Types that are most likely to mistype as ESFJ: ESFP, ISFJ
Most likely to mistype as: INFJ
Why this mistype happens: ISFJs are highly introspective and analytical – this makes it easy to confuse their nature with that of the INFJ’s. The difference between the two types lies in the topic of their analysis – ISFJs place a heavy focus on the past, and how past experiences can be analyzed and applied to their current lives. Conversely, INFJs analyze the future almost exclusively – they may bring past experiences into the mix but they’re less prone to dwelling on them than their ISFJ counterparts. INFJs aim to determine a highly theoretical ‘optimal’ future for themselves and others (regardless of whether this future is concretely achievable), whereas ISFJs aim to concretely employ a future that is realistic – based on what has proven itself to work best in the past.
Also likely to mistype as: ISTJ
Why this mistype happens: ISFJs lead with introverted sensing, which makes them highly practical, despite their compassionate nature. Men of this type are particularly susceptible to testing as Ts, as SJ types tend to place a high value on conventional social roles – and men are often socialized to employ ‘T’ characteristics. Both ISTJs and ISFJs are inclined to dutifully help out their loved ones come hell and high water – the difference is, the ISFJ will feel the other person’s pain on a personal level, whereas the ISTJ helps primarily out of a sense of duty.
Types that are most likely to mistype as ISFJ: ISTJ, ISFP
Most likely to mistype as: INTJ
Why this mistype happens: ISTJs are incredibly analytical – to the point where they are often mistaken for intuitives. This type spends a great deal of time deliberating over the information they’ve taken in and analyzing whether or not each piece fits with their worldview – a trait that is analytical in its own right. However, it is a sharp contrast to introverted intuition, which concerns itself primarily with predicting and planning for the future. ISTJs place a high focus on tradition and the past, whereas INTJs are notoriously future-focused.
Also likely to mistype as: ISFJ
Why this mistype happens: ISTJs care deeply for those in their lives and will go to almost any lengths for those they care about. For this reason, ISTJs are often assumed by others to be feelers. In reality, the extreme loyalty portrayed by ISTJs is a product of their introverted sensing and introverted feeling, rather than extroverted feeling.
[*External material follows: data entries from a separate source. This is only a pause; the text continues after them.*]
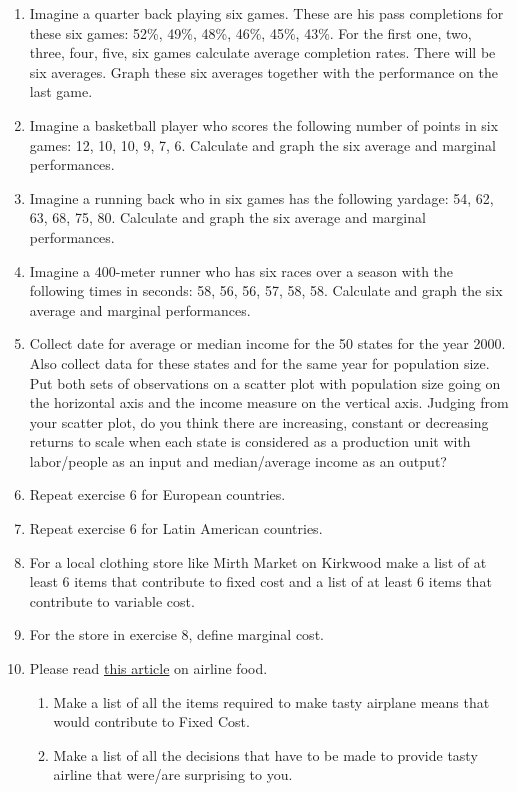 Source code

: \documentclass[
]{book}
\providecommand{\tightlist}{%
  \setlength{\itemsep}{0pt}\setlength{\parskip}{0pt}}
\begin{document}
\begin{enumerate}
\def\labelenumi{\arabic{enumi}.}
\item
  Imagine a quarter back playing six games. These are his pass completions for these six games: 52\%, 49\%, 48\%, 46\%, 45\%, 43\%. For the first one, two, three, four, five, six games calculate average completion rates. There will be six averages. Graph these six averages together with the performance on the last game.
\item
  Imagine a basketball player who scores the following number of points in six games: 12, 10, 10, 9, 7, 6. Calculate and graph the six average and marginal performances.
\item
  Imagine a running back who in six games has the following yardage: 54, 62, 63, 68, 75, 80. Calculate and graph the six average and marginal performances.
\item
  Imagine a 400-meter runner who has six races over a season with the following times in seconds: 58, 56, 56, 57, 58, 58. Calculate and graph the six average and marginal performances.
\item
  Collect date for average or median income for the 50 states for the year 2000. Also collect data for these states and for the same year for population size. Put both sets of observations on a scatter plot with population size going on the horizontal axis and the income measure on the vertical axis. Judging from your scatter plot, do you think there are increasing, constant or decreasing returns to scale when each state is considered as a production unit with labor/people as an input and median/average income as an output?
\item
  Repeat exercise 6 for European countries.
\item
  Repeat exercise 6 for Latin American countries.
\item
  For a local clothing store like Mirth Market on Kirkwood make a list of at least 6 items that contribute to fixed cost and a list of at least 6 items that contribute to variable cost.
\item
  For the store in exercise 8, define marginal cost.
\item
  Please read \href{https://www.nytimes.com/2022/12/30/business/gate-gourmet-airline-food.html}{this article} on airline food.

  \begin{enumerate}
  \def\labelenumii{\alph{enumii}.}
  \tightlist
  \item
    Make a list of all the items required to make tasty airplane means that would contribute to Fixed Cost.
  \item
    Make a list of all the decisions that have to be made to provide tasty airline that were/are surprising to you.
  \end{enumerate}
\end{enumerate}
\end{document}
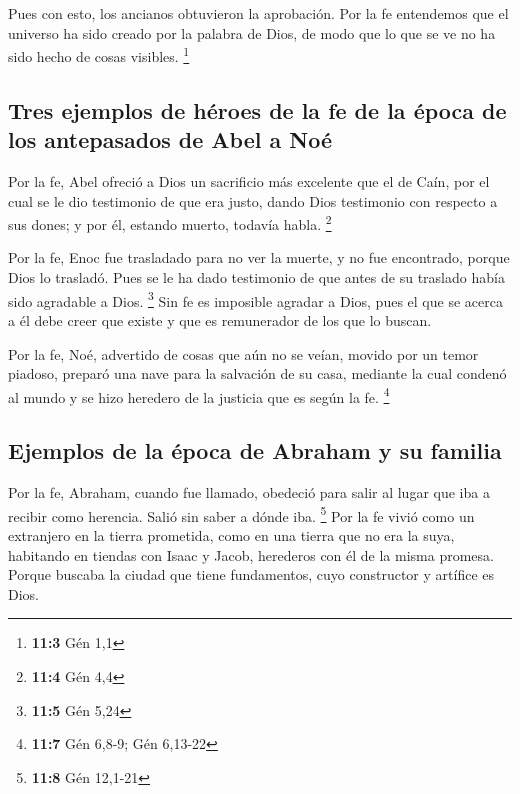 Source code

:  Pues con esto, los ancianos obtuvieron la aprobación.
 Por la fe entendemos que el universo ha sido creado por
la palabra de Dios, de modo que lo que se ve no ha sido hecho de cosas
visibles. \footnote{\textbf{11:3} Gén 1,1}

\hypertarget{tres-ejemplos-de-huxe9roes-de-la-fe-de-la-uxe9poca-de-los-antepasados-de-abel-a-nouxe9}{%
\subsection{Tres ejemplos de héroes de la fe de la época de los
antepasados \hspace{0pt}\hspace{0pt}de Abel a
Noé}\label{tres-ejemplos-de-huxe9roes-de-la-fe-de-la-uxe9poca-de-los-antepasados-de-abel-a-nouxe9}}

 Por la fe, Abel ofreció a Dios un sacrificio más
excelente que el de Caín, por el cual se le dio testimonio de que era
justo, dando Dios testimonio con respecto a sus dones; y por él, estando
muerto, todavía habla. \footnote{\textbf{11:4} Gén 4,4}

 Por la fe, Enoc fue trasladado para no ver la muerte, y
no fue encontrado, porque Dios lo trasladó. Pues se le ha dado
testimonio de que antes de su traslado había sido agradable a Dios.
\footnote{\textbf{11:5} Gén 5,24}  Sin fe es imposible
agradar a Dios, pues el que se acerca a él debe creer que existe y que
es remunerador de los que lo buscan.

 Por la fe, Noé, advertido de cosas que aún no se veían,
movido por un temor piadoso, preparó una nave para la salvación de su
casa, mediante la cual condenó al mundo y se hizo heredero de la
justicia que es según la fe. \footnote{\textbf{11:7} Gén 6,8-9; Gén
  6,13-22}

\hypertarget{ejemplos-de-la-uxe9poca-de-abraham-y-su-familia}{%
\subsection{Ejemplos de la época de Abraham y su
familia}\label{ejemplos-de-la-uxe9poca-de-abraham-y-su-familia}}

 Por la fe, Abraham, cuando fue llamado, obedeció para
salir al lugar que iba a recibir como herencia. Salió sin saber a dónde
iba. \footnote{\textbf{11:8} Gén 12,1-21}  Por la fe vivió
como un extranjero en la tierra prometida, como en una tierra que no era
la suya, habitando en tiendas con Isaac y Jacob, herederos con él de la
misma promesa.  Porque buscaba la ciudad que tiene
fundamentos, cuyo constructor y artífice es Dios.

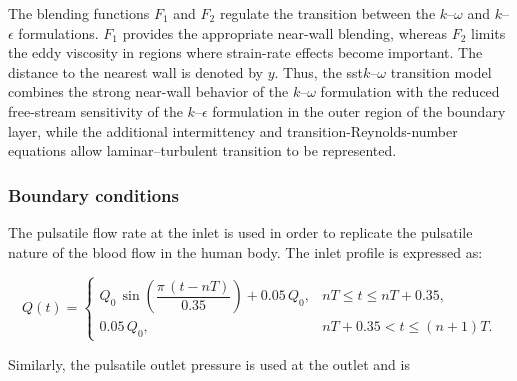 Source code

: \documentclass[12pt,a4paper]{article}
\newcommand{\SST}{\ac{sst}\xspace}
\theoremstyle{definition}
\numberwithin{equation}{section}
\providecommand{\DIFaddbegin}{} %
\providecommand{\DIFaddend}{} %
\providecommand{\DIFdelbegin}{} %
\providecommand{\DIFdelend}{} %
\newcommand{\DIFscaledelfig}{0.5}
\newlength{\DIFdelgraphicswidth} %
\newlength{\DIFdelgraphicsheight} %
\newcommand{\DIFaddincludegraphics}[2][]{{\color{blue}\fbox{\DIFOincludegraphics[#1]{#2}}}} %
\newcommand{\DIFdelincludegraphics}[2][]{%
\sbox{\DIFdelgraphicsbox}{\DIFOincludegraphics[#1]{#2}}%
\settoboxwidth{\DIFdelgraphicswidth}{\DIFdelgraphicsbox} %
\settoboxtotalheight{\DIFdelgraphicsheight}{\DIFdelgraphicsbox} %
\scalebox{\DIFscaledelfig}{%
\parbox[b]{\DIFdelgraphicswidth}{\usebox{\DIFdelgraphicsbox}\\[-\baselineskip] \rule{\DIFdelgraphicswidth}{0em}}\llap{\resizebox{\DIFdelgraphicswidth}{\DIFdelgraphicsheight}{%
\setlength{\unitlength}{\DIFdelgraphicswidth}%
\begin{picture}(1,1)%
\thicklines\linethickness{2pt} %
{\color[rgb]{1,0,0}\put(0,0){\framebox(1,1){}}}%
{\color[rgb]{1,0,0}\put(0,0){\line( 1,1){1}}}%
{\color[rgb]{1,0,0}\put(0,1){\line(1,-1){1}}}%
\end{picture}%
}\hspace*{3pt}}} %
} %
\DeclareRobustCommand{\DIFaddbegin}{\DIFOaddbegin \let\includegraphics\DIFaddincludegraphics} %
\DeclareRobustCommand{\DIFaddend}{\DIFOaddend \let\includegraphics\DIFOincludegraphics} %
\DeclareRobustCommand{\DIFdelbegin}{\DIFOdelbegin \let\includegraphics\DIFdelincludegraphics} %
\DeclareRobustCommand{\DIFdelend}{\DIFOaddend \let\includegraphics\DIFOincludegraphics} %
\begin{document}
The blending functions \(F_1\) and \(F_2\) regulate the transition between the \(k\)--\(\omega\) and \(k\)--\(\epsilon\) formulations. \(F_1\) provides the appropriate near-wall blending, whereas \(F_2\) limits the eddy viscosity in regions where strain-rate effects become important. The distance to the nearest wall is denoted by \(y\). Thus, the \SST \(k\)--\(\omega\) transition model combines the strong near-wall behavior of the \(k\)--\(\omega\) formulation with the reduced free-stream sensitivity of the \(k\)--\(\epsilon\) formulation in the outer region of the boundary layer, while the additional intermittency and transition-Reynolds-number equations allow laminar--turbulent transition to be represented.




\subsubsection{Boundary conditions}
The pulsatile flow rate at the inlet is used in order to replicate the pulsatile nature of the blood flow in the human body. The inlet profile is expressed as:

\DIFdelbegin %
\DIFdelend \DIFaddbegin \begin{equation}
Q(t)=
\begin{cases}
Q_0\,\sin\!\left(\dfrac{\pi\,(t-nT)}{0.35}\right)+0.05\,Q_0,
& nT \le t \le nT+0.35, \\[6pt]
0.05\,Q_0,
& nT+0.35 < t \le (n+1)T.
\end{cases}
\label{eq:inlet_waveform}
\end{equation}\DIFaddend 


Similarly, the pulsatile outlet pressure is used at the outlet and is
\end{document}
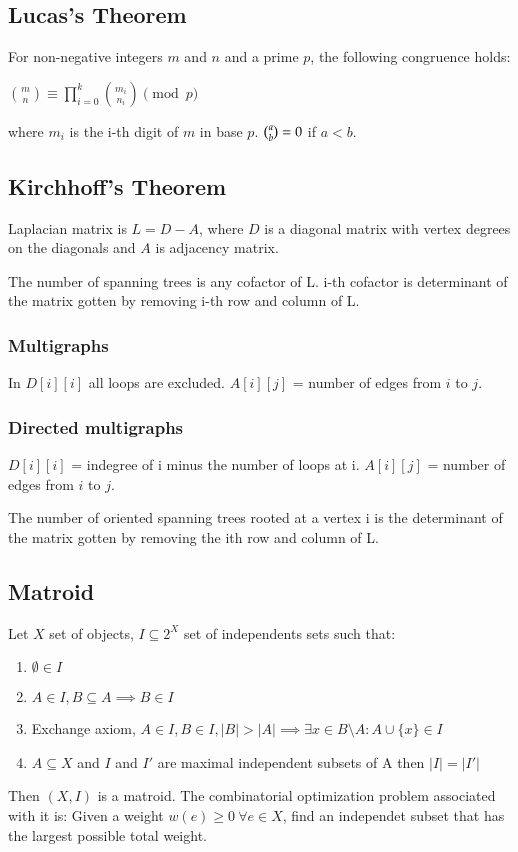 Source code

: \documentclass[letterpaper,10pt,oneside,footsepline, landscape]{article}
\begin{document}
\begin{multicols}{3}
\subsection{Lucas's Theorem}
For non-negative integers $m$ and $n$ and a prime $p$, the following congruence holds:

$\displaystyle \binom{m}{n} \equiv \prod_{i = 0}^{k} \binom{m_i}{n_i} \pmod p$

where $m_i$ is the i-th digit of $m$ in base $p$. ${\displaystyle {\tbinom {a}{b}}=0}$ if $a < b$.

\subsection{Kirchhoff's Theorem}
Laplacian matrix is $L = D - A$, where $D$ is a diagonal matrix with vertex degrees on the diagonals and $A$ is adjacency matrix.

The number of spanning trees is any cofactor of L. i-th cofactor is determinant of the matrix gotten by removing i-th row and column of L.

\subsubsection{Multigraphs}
In $D[i][i]$ all loops are excluded. $A[i][j]$ = number of edges from $i$ to $j$.

\subsubsection{Directed multigraphs}
$D[i][i]$ = indegree of i minus the number of loops at i. $A[i][j]$ = number of edges from $i$ to $j$.

The number of oriented spanning trees rooted at a vertex i is the determinant of the matrix gotten by removing the ith row and column of L.

\subsection{Matroid}
Let $X$ set of objects, $I \subseteq 2^X$ set of independents sets such that:
\begin{enumerate}
\item $\emptyset \in I$
\item $A \in I, B \subseteq A \implies B \in I$
\item Exchange axiom, $A \in I, B \in I, |B| > |A| \implies \exists x \in B \setminus A : A \cup \{x\} \in I$
\item $A \subseteq X$ and $I$ and $I'$ are maximal independent subsets of A then $|I| = |I'|$
\end{enumerate}
Then $(X, I)$ is a matroid. The combinatorial optimization problem associated with it is: Given a weight $w(e) \geq 0 ~\forall e \in X$, find an independet subset that has the largest possible total weight. \\


\end{multicols}
\end{document}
However, the motivation for their actions can be easy to confuse – especially since ISTJs are not big talkers!
Types that are most likely to mistype as ISTJ: ESTJ, ISFJ
Most likely to mistype as: ISTJ
Why this mistype happens: ESTJs definitely feed off the energy of others – but if they’re torn between getting something done right and getting something done as a team, they’ll choose getting it done right every time. ESTJs may manifest as introverts due to their tendency to want to “Take care of business” first and enjoy themselves second. But at the end of the day, imposing order on their external environment is what gives the ESTJ the most energy – making them an extroverted type through and through.
Also likely to mistype as: ENTJ
Why this mistype happens: ESTJs and ENTJs both lead with extroverted thinking. These two types are incredibly easy to confuse with one another, as they both value productivity above all else and tend to take the lead in the business world. The distinction between the two comes into play when you examine their auxiliary function – ESTJs use introverted sensing, which means they veer toward “tried and true” methods of getting things done. ENTJs use introverted intuition, which means they’re more open to unconventional methods of getting things done, and are slightly more comfortable with uncertainty.